▶ DIRECTIONS
Search the data for "begin". Return each matching line.

▶ ENTRIES SUPPLIED
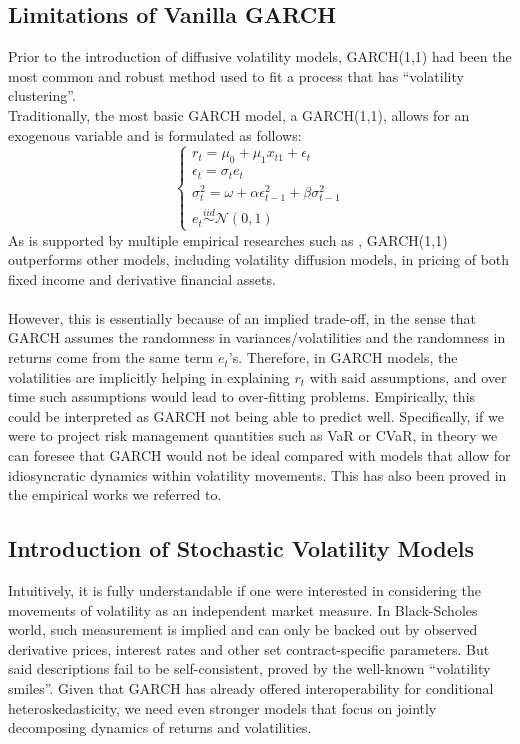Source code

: \documentclass[letterpaper]{article}
\begin{document}
\subsection{Limitations of Vanilla GARCH}
Prior to the introduction of diffusive volatility models, GARCH(1,1) had been the most common and robust method used to fit a process that has ``volatility clustering''\cite{hansen2005garch}.\\
Traditionally, the most basic GARCH model, a GARCH(1,1), allows for an exogenous variable and is formulated as follows:
\begin{equation}
	\begin{cases}
		r_t=\mu_0+\mu_1x_{t1}+\epsilon_t\\
		\epsilon_t=\sigma_t e_t\\
		\sigma_t^2  = \omega +\alpha\epsilon_{t-1}^2 + \beta\sigma_{t-1}^2\\
		e_t\stackrel{iid}{\sim}\mathcal{N}(0,1) 
	\end{cases}
\end{equation}
As is supported by multiple empirical researches such as \cite{lehar2001svgarch}, GARCH(1,1) outperforms other models, including volatility diffusion models, in pricing of both fixed income and derivative financial assets.\\\\
However, this is essentially because of an implied trade-off, in the sense that GARCH assumes the randomness in variances/volatilities and the randomness in returns come from the same term $e_t$'s. Therefore, in GARCH models, the volatilities are implicitly helping in explaining $r_t$ with said assumptions, and over time such assumptions would lead to over-fitting problems. Empirically, this could be interpreted as GARCH not being able to predict well. Specifically, if we were to project risk management quantities such as VaR or CVaR, in theory we can foresee that GARCH would not be ideal compared with models that allow for idiosyncratic dynamics within volatility movements. This has also been proved in the empirical works we referred to.
\subsection{Introduction of Stochastic Volatility Models}
Intuitively, it is fully understandable if one were interested in considering the movements of volatility as an independent market measure. In Black-Scholes world, such measurement is implied and can only be backed out by observed derivative prices, interest rates and other set contract-specific parameters. But said descriptions fail to be self-consistent, proved by the well-known ``volatility smiles''. Given that GARCH has already offered interoperability for conditional heteroskedasticity, we need even stronger models that focus on jointly decomposing dynamics of returns and volatilities.
\end{document}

▶ PROBLEM SOLUTION
\begin{document}
\begin{equation}
	\begin{cases}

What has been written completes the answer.